** Work item **
Each line of the data that includes "This" must be copied.

** Materials provided **
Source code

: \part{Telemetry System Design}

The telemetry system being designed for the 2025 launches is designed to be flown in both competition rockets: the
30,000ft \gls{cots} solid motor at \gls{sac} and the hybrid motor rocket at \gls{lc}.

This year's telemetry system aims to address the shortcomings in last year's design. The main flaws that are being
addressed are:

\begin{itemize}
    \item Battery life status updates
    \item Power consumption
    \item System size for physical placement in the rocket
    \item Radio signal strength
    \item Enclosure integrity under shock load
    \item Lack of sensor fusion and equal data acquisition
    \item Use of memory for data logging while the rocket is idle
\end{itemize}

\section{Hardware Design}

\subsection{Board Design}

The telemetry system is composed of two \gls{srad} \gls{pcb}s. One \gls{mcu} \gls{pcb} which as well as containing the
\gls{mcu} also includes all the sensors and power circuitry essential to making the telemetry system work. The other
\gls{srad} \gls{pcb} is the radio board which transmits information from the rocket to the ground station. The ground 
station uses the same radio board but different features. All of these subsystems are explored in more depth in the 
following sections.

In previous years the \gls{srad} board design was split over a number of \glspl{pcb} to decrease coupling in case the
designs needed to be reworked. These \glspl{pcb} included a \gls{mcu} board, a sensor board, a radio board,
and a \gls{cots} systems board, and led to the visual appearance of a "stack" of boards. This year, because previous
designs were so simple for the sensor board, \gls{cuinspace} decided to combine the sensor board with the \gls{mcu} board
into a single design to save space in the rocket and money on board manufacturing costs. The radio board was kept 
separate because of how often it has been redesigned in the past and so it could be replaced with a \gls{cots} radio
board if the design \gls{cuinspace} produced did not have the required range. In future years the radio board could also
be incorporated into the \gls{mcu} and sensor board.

* * *

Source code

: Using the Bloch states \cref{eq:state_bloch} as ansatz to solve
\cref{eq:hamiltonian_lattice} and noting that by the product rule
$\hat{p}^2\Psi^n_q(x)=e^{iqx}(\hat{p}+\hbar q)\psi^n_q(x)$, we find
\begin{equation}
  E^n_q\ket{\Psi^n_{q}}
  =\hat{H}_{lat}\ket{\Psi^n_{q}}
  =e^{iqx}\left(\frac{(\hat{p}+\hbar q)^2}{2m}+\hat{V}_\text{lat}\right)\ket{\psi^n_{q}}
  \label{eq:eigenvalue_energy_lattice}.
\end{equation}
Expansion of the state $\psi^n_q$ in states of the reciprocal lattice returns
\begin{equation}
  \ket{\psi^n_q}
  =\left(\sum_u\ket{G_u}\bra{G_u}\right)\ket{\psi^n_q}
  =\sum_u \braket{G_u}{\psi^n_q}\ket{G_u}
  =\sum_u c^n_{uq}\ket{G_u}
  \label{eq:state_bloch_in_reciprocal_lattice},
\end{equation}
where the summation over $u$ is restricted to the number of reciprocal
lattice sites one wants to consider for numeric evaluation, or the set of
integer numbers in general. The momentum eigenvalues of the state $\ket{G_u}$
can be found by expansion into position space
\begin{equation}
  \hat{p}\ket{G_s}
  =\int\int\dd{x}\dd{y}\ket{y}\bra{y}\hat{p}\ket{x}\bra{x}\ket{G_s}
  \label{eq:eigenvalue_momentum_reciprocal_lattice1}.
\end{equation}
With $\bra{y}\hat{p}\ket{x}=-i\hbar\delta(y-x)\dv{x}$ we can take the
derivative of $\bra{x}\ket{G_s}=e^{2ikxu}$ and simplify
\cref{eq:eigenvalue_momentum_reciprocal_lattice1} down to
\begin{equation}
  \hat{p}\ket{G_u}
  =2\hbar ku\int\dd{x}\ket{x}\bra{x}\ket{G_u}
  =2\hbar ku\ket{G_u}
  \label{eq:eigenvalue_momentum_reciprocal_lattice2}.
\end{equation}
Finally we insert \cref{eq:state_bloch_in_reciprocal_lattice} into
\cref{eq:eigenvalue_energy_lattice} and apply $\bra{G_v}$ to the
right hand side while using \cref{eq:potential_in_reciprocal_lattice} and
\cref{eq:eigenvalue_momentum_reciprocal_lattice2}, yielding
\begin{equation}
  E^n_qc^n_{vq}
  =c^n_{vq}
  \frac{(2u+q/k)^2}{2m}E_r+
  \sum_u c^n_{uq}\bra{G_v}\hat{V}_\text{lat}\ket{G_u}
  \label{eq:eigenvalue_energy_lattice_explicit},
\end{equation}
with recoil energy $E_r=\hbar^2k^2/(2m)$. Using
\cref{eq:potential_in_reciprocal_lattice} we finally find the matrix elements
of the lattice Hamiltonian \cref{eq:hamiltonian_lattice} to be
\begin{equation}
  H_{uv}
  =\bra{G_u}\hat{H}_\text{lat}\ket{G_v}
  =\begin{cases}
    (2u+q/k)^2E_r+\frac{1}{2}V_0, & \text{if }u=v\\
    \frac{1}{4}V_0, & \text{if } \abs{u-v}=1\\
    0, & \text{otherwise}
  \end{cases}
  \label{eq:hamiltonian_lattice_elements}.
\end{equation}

* * *

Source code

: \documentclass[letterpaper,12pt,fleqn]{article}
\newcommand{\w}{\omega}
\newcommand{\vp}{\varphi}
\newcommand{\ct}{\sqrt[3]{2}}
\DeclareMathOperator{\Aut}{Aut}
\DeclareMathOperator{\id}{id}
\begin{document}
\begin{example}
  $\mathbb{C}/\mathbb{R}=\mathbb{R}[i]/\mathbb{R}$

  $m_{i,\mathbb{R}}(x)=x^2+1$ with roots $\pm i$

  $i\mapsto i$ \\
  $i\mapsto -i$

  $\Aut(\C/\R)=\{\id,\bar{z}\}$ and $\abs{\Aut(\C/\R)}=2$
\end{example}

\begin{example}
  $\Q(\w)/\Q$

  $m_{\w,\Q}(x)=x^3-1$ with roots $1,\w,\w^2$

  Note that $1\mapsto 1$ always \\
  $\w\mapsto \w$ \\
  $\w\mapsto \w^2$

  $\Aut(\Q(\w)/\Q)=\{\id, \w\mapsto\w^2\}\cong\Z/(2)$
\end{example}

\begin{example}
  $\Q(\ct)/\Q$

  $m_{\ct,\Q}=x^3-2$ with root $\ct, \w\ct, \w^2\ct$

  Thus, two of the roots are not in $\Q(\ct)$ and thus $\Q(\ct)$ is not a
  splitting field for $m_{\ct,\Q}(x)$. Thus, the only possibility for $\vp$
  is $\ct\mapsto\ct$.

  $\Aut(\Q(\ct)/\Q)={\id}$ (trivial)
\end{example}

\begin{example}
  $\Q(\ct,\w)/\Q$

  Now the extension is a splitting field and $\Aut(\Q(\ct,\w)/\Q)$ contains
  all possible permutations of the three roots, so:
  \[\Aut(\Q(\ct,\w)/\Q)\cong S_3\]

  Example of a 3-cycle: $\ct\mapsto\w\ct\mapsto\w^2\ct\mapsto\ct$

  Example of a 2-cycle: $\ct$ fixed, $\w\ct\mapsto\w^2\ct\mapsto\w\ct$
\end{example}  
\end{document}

** Task solution **
This year's telemetry system aims to address the shortcomings in last year's design. The main flaws that are being
and a \gls{cots} systems board, and led to the visual appearance of a "stack" of boards. This year, because previous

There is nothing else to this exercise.